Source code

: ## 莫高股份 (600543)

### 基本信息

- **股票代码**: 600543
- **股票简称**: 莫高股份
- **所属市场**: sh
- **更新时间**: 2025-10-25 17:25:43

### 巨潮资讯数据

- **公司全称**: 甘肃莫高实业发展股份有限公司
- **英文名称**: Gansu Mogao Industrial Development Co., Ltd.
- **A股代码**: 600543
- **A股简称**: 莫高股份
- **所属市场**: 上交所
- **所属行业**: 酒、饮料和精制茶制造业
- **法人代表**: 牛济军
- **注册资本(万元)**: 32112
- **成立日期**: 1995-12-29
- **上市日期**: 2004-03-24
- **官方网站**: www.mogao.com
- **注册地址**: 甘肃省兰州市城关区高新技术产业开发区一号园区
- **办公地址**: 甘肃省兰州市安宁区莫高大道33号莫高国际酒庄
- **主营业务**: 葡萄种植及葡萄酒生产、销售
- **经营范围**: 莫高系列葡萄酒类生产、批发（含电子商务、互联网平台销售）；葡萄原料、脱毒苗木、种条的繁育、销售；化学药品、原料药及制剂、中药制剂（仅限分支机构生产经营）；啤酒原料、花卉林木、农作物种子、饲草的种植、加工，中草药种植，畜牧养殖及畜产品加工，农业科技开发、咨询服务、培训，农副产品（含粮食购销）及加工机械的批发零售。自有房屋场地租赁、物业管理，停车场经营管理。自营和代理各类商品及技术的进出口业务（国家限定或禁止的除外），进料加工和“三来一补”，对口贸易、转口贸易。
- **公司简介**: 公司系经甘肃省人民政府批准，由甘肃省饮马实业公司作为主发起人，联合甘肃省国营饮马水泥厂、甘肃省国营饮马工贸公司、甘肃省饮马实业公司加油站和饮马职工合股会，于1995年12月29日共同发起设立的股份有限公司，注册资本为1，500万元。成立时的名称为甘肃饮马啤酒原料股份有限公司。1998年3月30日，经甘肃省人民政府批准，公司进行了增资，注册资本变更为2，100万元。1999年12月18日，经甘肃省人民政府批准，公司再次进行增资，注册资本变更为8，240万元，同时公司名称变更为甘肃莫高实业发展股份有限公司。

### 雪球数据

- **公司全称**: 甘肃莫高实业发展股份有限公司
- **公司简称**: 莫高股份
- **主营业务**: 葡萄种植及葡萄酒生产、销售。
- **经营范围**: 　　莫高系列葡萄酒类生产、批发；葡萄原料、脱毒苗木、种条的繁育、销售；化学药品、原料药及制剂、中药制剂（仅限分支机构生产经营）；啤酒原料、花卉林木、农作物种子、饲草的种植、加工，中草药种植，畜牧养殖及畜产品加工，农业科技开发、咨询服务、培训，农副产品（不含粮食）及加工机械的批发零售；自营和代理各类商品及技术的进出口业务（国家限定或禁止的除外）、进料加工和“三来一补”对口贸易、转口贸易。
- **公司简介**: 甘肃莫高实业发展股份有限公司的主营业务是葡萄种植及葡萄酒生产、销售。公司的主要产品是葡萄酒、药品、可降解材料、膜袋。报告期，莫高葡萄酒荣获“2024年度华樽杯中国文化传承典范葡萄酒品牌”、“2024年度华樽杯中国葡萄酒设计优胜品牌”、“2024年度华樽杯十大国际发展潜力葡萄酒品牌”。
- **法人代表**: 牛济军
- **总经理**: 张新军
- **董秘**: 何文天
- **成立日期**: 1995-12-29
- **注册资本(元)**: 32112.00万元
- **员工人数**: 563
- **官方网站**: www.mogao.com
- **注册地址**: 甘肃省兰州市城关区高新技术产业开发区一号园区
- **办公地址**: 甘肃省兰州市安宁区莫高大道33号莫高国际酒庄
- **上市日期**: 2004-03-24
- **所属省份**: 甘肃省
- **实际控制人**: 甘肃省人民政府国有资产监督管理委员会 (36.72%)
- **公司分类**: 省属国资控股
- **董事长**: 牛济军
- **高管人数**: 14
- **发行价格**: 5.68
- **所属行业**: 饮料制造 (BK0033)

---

• [The problem]:
The lines above, starting at the one with "- **公司简称**: 莫高股份" and ending at the one with "- **发行价格**: 5.68", are the only ones to return, exactly as written.

• [Answer to this exercise]:
- **公司简称**: 莫高股份
- **主营业务**: 葡萄种植及葡萄酒生产、销售。
- **经营范围**: 　　莫高系列葡萄酒类生产、批发；葡萄原料、脱毒苗木、种条的繁育、销售；化学药品、原料药及制剂、中药制剂（仅限分支机构生产经营）；啤酒原料、花卉林木、农作物种子、饲草的种植、加工，中草药种植，畜牧养殖及畜产品加工，农业科技开发、咨询服务、培训，农副产品（不含粮食）及加工机械的批发零售；自营和代理各类商品及技术的进出口业务（国家限定或禁止的除外）、进料加工和“三来一补”对口贸易、转口贸易。
- **公司简介**: 甘肃莫高实业发展股份有限公司的主营业务是葡萄种植及葡萄酒生产、销售。公司的主要产品是葡萄酒、药品、可降解材料、膜袋。报告期，莫高葡萄酒荣获“2024年度华樽杯中国文化传承典范葡萄酒品牌”、“2024年度华樽杯中国葡萄酒设计优胜品牌”、“2024年度华樽杯十大国际发展潜力葡萄酒品牌”。
- **法人代表**: 牛济军
- **总经理**: 张新军
- **董秘**: 何文天
- **成立日期**: 1995-12-29
- **注册资本(元)**: 32112.00万元
- **员工人数**: 563
- **官方网站**: www.mogao.com
- **注册地址**: 甘肃省兰州市城关区高新技术产业开发区一号园区
- **办公地址**: 甘肃省兰州市安宁区莫高大道33号莫高国际酒庄
- **上市日期**: 2004-03-24
- **所属省份**: 甘肃省
- **实际控制人**: 甘肃省人民政府国有资产监督管理委员会 (36.72%)
- **公司分类**: 省属国资控股
- **董事长**: 牛济军
- **高管人数**: 14
- **发行价格**: 5.68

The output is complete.